I could go on and on about each of the individual night scenes, but I feel it might drag on if I do. I will say that these scenes are packed full of tension and effectively unnerved me throughout the film. There is one in particular I want to address. I cannot remember exactly what day of the week it took place on, but after realizing that something is not right, Rebecca decides to allow Tyler to hide one of the cameras in the living room. What ensues is one of the creepiest scenes I've ever seen in found footage. As if to subvert Paranormal Activity's stationary security camera concept, Grandma actually finds the camera and removes it from its resting place. After the initial jump scare the tension does not fade, as Grandma carries the camera with her through the house. Seeing the world from the hands of a psychopath offers a change of pace, as the tone shifts from documentary to horror. There is nothing funny about this scene, but the comedy that surrounds this scene creates the perfect atmosphere to ramp up your nerves.


Speaking of Paranormal Activity, I found a few moments in The Visit that almost seemed to mock it. While I can't say this for certain, there are a few long shots through the living room to the kitchen, which is a pretty common shot in that series. Grandma is shown slamming a closet door multiple times, a scene that conjures images of of victims being trapped in a similar door from the kitchen. Maybe it was just my imagination, but it really seemed like Shyamalan isn't a big fan of found footage.
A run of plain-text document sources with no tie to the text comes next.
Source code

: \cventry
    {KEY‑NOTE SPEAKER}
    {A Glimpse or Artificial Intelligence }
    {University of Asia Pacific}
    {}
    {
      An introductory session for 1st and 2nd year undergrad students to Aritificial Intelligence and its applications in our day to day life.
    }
Really quick I feel I should bring up Rebecca and Tyler's Mom (Kathryn Hahn). She barely appears in the movie because she's vacationing with her new boy toy on a cruise. This isn't a bad thing as far as the plot is concerned, but she would be a minor character if she weren't blood related to everyone. There really isn't enough performance for me to judge with her. Most of her scenes are blatant product placement for Skype, which I am fairly certain most people have at this point anyway so why bother with advertisement?


***SPOILERS AHEAD***


Before I explain the conclusion, I want to share my personal theories regarding the plot that I developed along the way. First was the idea that Mom was actually revealed to be the same kind of monster that Grandma and Pop-pop are. This was a theory I actually saw in the comments of the trailer. I hoped with all my heart that Shyamalan would not use this ridiculously Shyamalan style twist, and much to my relief, he did not. This did lead to another theory I came up with though as I watched the descent into madness. As we approach the end of the movie, it is revealed by Mom that the two people Tyler and Rebecca have been staying with are not their grandparents. Initially I expected a similar yet different theory that I actually would have been okay with. I came to believe that perhaps Mom suffered the same psychosis that her parents did, as sometimes insanity is hereditary. I suspected that these people may still be Mom's parents, but the wastes of time and madness wiping away their memories. I think this would have made for a sadder ending, so perhaps it wasn't a good fit. In addition to this, Night has included enough red herrings to keep you guessing as to the real nature of the odd behavior. One includes a story about aliens, possibly to intentionally induce a groan out of the audience as they start to suspect an infamous plot twist.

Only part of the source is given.